== Task requirements ==
When you retype the entries, keep each one exact and leave out the pictures.

== Records shown ==
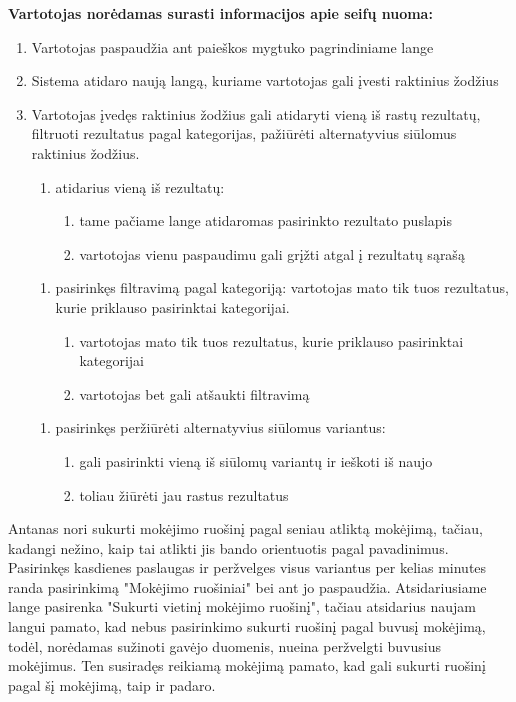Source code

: \documentclass{VUMIFPSkursinis}
\begin{document}
\begin{center}
	\textbf{Vartotojas norėdamas surasti informacijos apie seifų nuoma:}
\end{center}
\begin{enumerate}
	\item Vartotojas paspaudžia ant paieškos mygtuko pagrindiniame lange
	\item Sistema atidaro naują langą, kuriame vartotojas gali įvesti raktinius žodžius
	\item Vartotojas įvedęs raktinius žodžius gali atidaryti vieną iš rastų rezultatų, filtruoti rezultatus pagal kategorijas, pažiūrėti alternatyvius siūlomus raktinius žodžius.
	\begin{enumerate}
		\item atidarius vieną iš rezultatų:
		\begin{enumerate}
			\item tame pačiame lange atidaromas pasirinkto rezultato puslapis
			\item vartotojas vienu paspaudimu gali grįžti atgal į rezultatų sąrašą
		\end{enumerate}
	\end{enumerate}
	\begin{enumerate}
		\item pasirinkęs filtravimą pagal kategoriją: vartotojas mato tik tuos rezultatus, kurie priklauso pasirinktai kategorijai.
		\begin{enumerate}
			\item vartotojas mato tik tuos rezultatus, kurie priklauso pasirinktai kategorijai
			\item vartotojas bet gali atšaukti filtravimą
		\end{enumerate}
	\end{enumerate}
	\begin{enumerate}
		\item pasirinkęs peržiūrėti alternatyvius siūlomus variantus:
		\begin{enumerate}
			\item gali pasirinkti vieną iš siūlomų variantų ir ieškoti iš naujo
			\item toliau žiūrėti jau rastus rezultatus
		\end{enumerate}
	\end{enumerate}
\end{enumerate}
Antanas nori sukurti mokėjimo ruošinį pagal seniau atliktą mokėjimą, tačiau, kadangi nežino, kaip tai atlikti jis bando orientuotis pagal pavadinimus. Pasirinkęs kasdienes paslaugas ir peržvelges visus variantus per kelias minutes randa pasirinkimą "Mokėjimo ruošiniai" bei ant jo paspaudžia. Atsidariusiame lange pasirenka "Sukurti vietinį mokėjimo ruošinį", tačiau atsidarius naujam langui pamato, kad nebus pasirinkimo sukurti ruošinį pagal buvusį mokėjimą, todėl, norėdamas sužinoti gavėjo duomenis, nueina peržvelgti buvusius mokėjimus. Ten susiradęs reikiamą mokėjimą pamato, kad gali sukurti ruošinį pagal šį mokėjimą, taip ir padaro.
\end{document}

== Solution below ==
Source code

: \documentclass{VUMIFPSkursinis}
\begin{document}
\begin{center}
	\textbf{Vartotojas norėdamas surasti informacijos apie seifų nuoma:}
\end{center}
\begin{enumerate}
	\item Vartotojas paspaudžia ant paieškos mygtuko pagrindiniame lange
	\item Sistema atidaro naują langą, kuriame vartotojas gali įvesti raktinius žodžius
	\item Vartotojas įvedęs raktinius žodžius gali atidaryti vieną iš rastų rezultatų, filtruoti rezultatus pagal kategorijas, pažiūrėti alternatyvius siūlomus raktinius žodžius.
	\begin{enumerate}
		\item atidarius vieną iš rezultatų:
		\begin{enumerate}
			\item tame pačiame lange atidaromas pasirinkto rezultato puslapis
			\item vartotojas vienu paspaudimu gali grįžti atgal į rezultatų sąrašą
		\end{enumerate}
	\end{enumerate}
	\begin{enumerate}
		\item pasirinkęs filtravimą pagal kategoriją: vartotojas mato tik tuos rezultatus, kurie priklauso pasirinktai kategorijai.
		\begin{enumerate}
			\item vartotojas mato tik tuos rezultatus, kurie priklauso pasirinktai kategorijai
			\item vartotojas bet gali atšaukti filtravimą
		\end{enumerate}
	\end{enumerate}
	\begin{enumerate}
		\item pasirinkęs peržiūrėti alternatyvius siūlomus variantus:
		\begin{enumerate}
			\item gali pasirinkti vieną iš siūlomų variantų ir ieškoti iš naujo
			\item toliau žiūrėti jau rastus rezultatus
		\end{enumerate}
	\end{enumerate}
\end{enumerate}
Antanas nori sukurti mokėjimo ruošinį pagal seniau atliktą mokėjimą, tačiau, kadangi nežino, kaip tai atlikti jis bando orientuotis pagal pavadinimus. Pasirinkęs kasdienes paslaugas ir peržvelges visus variantus per kelias minutes randa pasirinkimą "Mokėjimo ruošiniai" bei ant jo paspaudžia. Atsidariusiame lange pasirenka "Sukurti vietinį mokėjimo ruošinį", tačiau atsidarius naujam langui pamato, kad nebus pasirinkimo sukurti ruošinį pagal buvusį mokėjimą, todėl, norėdamas sužinoti gavėjo duomenis, nueina peržvelgti buvusius mokėjimus. Ten susiradęs reikiamą mokėjimą pamato, kad gali sukurti ruošinį pagal šį mokėjimą, taip ir padaro.
\end{document}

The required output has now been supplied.